Немудрено, что он почувствовал себя раскрепощенным, ощутил жажду излиться в словах. На миг он перенесся в то время: ничего еще не взорвано, ничего не разрушено. Семья, как запущенная со старта ракета, несется по траектории иммигрантской судьбы, твердо уверенная, что заданное направление — вперед и ввысь: от надрывавшегося в непосильном труде прадеда к живущему собственным трудом деду, от них — к уверенному, твердо вставшему на ноги отцу, призванному вырастить существо высочайшей пробы: дитя четвертого поколения, для которого Америка станет подлинным раем. Понятно, что он не мог остановиться. Невозможно было остановиться.

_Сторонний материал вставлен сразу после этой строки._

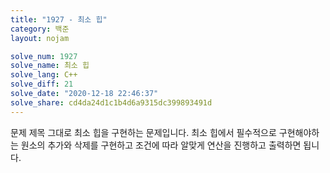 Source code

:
 ```yaml
---
title: "1927 - 최소 힙"
category: 백준
layout: nojam

solve_num: 1927
solve_name: 최소 힙
solve_lang: C++
solve_diff: 21
solve_date: "2020-12-18 22:46:37"
solve_share: cd4da24d1c1b4d6a9315dc399893491d
---
```


문제 제목 그대로 최소 힙을 구현하는 문제입니다. 최소 힙에서 필수적으로 구현해야하는 원소의 추가와 삭제를 구현하고 조건에 따라 알맞게 연산을 진행하고 출력하면 됩니다.
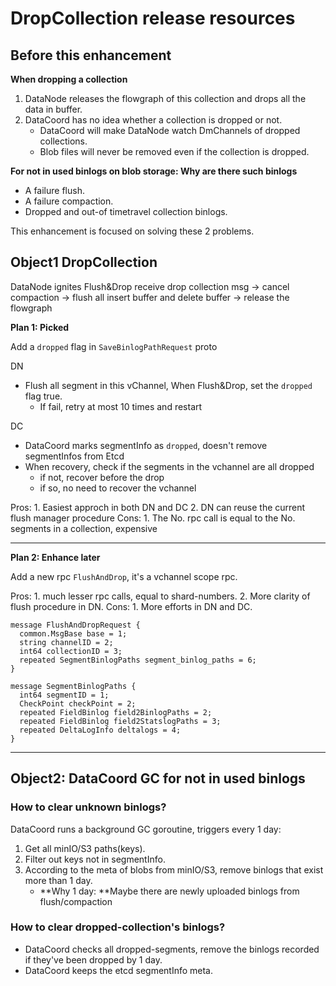 # DropCollection release resources

## Before this enhancement

**When dropping a collection**

1. DataNode releases the flowgraph of this collection and drops all the data in buffer.
2. DataCoord has no idea whether a collection is dropped or not.
    - DataCoord will make DataNode watch DmChannels of dropped collections.
    - Blob files will never be removed even if the collection is dropped.

**For not in used binlogs on blob storage: Why are there such binlogs**
- A failure flush.
- A failure compaction.
- Dropped and out-of timetravel collection binlogs.

This enhancement is focused on solving these 2 problems.

## Object1 DropCollection

DataNode ignites Flush&Drop
    receive drop collection msg ->
    cancel compaction ->
    flush all insert buffer and delete buffer ->
    release the flowgraph

**Plan 1: Picked**

Add a `dropped` flag in `SaveBinlogPathRequest` proto

DN
- Flush all segment in this vChannel, When Flush&Drop, set the `dropped` flag true.
    - If fail, retry at most 10 times and restart

DC
- DataCoord marks segmentInfo as `dropped`, doesn't remove segmentInfos from Etcd
- When recovery, check if the segments in the vchannel are all dropped
    - if not, recover before the drop
    - if so, no need to recover the vchannel

Pros:
    1. Easiest approch in both DN and DC
    2. DN can reuse the current flush manager procedure
Cons:
    1. The No. rpc call is equal to the No. segments in a collection, expensive

---

**Plan 2: Enhance later**

Add a new rpc `FlushAndDrop`, it's a vchannel scope rpc.

Pros:
    1. much lesser rpc calls, equal to shard-numbers.
    2. More clarity of flush procedure in DN.
Cons:
    1. More efforts in DN and DC.

```
message FlushAndDropRequest {
  common.MsgBase base = 1;
  string channelID = 2;
  int64 collectionID = 3;
  repeated SegmentBinlogPaths segment_binlog_paths = 6;
}

message SegmentBinlogPaths {
  int64 segmentID = 1;
  CheckPoint checkPoint = 2;
  repeated FieldBinlog field2BinlogPaths = 2;
  repeated FieldBinlog field2StatslogPaths = 3;
  repeated DeltaLogInfo deltalogs = 4;
}
```

---

## Object2: DataCoord GC for not in used binlogs

### How to clear unknown binlogs?
DataCoord runs a background GC goroutine, triggers every 1 day:
1. Get all minIO/S3 paths(keys).
2. Filter out keys not in segmentInfo.
3. According to the meta of blobs from minIO/S3, remove binlogs that exist more than 1 day.
    - **Why 1 day: **Maybe there are newly uploaded binlogs from flush/compaction

### How to clear dropped-collection's binlogs?
- DataCoord checks all dropped-segments, remove the binlogs recorded if they've been dropped by 1 day.
- DataCoord keeps the etcd segmentInfo meta.
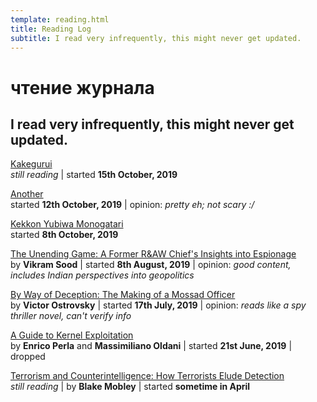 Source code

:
 ```yaml
---
template: reading.html
title: Reading Log
subtitle: I read very infrequently, this might never get updated.
---
```


# чтение журнала
## I read very infrequently, this might never get updated.

[Kakegurui](https://myanimelist.net/manga/73603/Kakegurui)  
*still reading* | started **15th October, 2019**

[Another](https://myanimelist.net/manga/24098/Another)  
started **12th October, 2019** | opinion: *pretty eh; not scary :/*

[Kekkon Yubiwa Monogatari](https://myanimelist.net/manga/66685/Kekkon_Yubiwa_Monogatari)  
started **8th October, 2019**

[The Unending Game: A Former R&AW Chief's Insights into Espionage](https://www.amazon.in/Unending-Game-Former-Insights-Espionage/dp/0670091502)  
by **Vikram Sood** | started **8th August, 2019** | opinion: *good
content, includes Indian perspectives into geopolitics*

[By Way of Deception: The Making of a Mossad Officer](https://www.amazon.in/Way-Deception-Making-Mossad-Officer/dp/0971759502)  
by **Victor Ostrovsky** | started **17th July, 2019** | opinion: *reads
like a spy thriller novel, can't verify info*

[A Guide to Kernel Exploitation](https://www.amazon.in/Guide-Kernel-Exploitation-Attacking-Core/dp/1597494860)  
by **Enrico Perla** and **Massimiliano Oldani** | started **21st June, 2019** | dropped

[Terrorism and Counterintelligence: How Terrorists Elude Detection](https://www.amazon.com/Terrorism-Counterintelligence-Terrorist-Detection-Irregular/dp/0231158769)  
*still reading* | by **Blake Mobley** | started **sometime in April**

Швед не устоял перед обычным человеческим желанием снова прожить кусочек ушедшего времени, обмануть себя и провести несколько блаженных мгновений в целеустремленном и деятельном прошлом, когда семью поддерживала не вера в силу разрушения, а вера в необходимость избегать разрушений или превозмогать их; спасаться от их неожиданных и каверзных нападок, создавая утопию рационального бытия.
— Сколько приходит в одной партии? — услышал он ее вопрос.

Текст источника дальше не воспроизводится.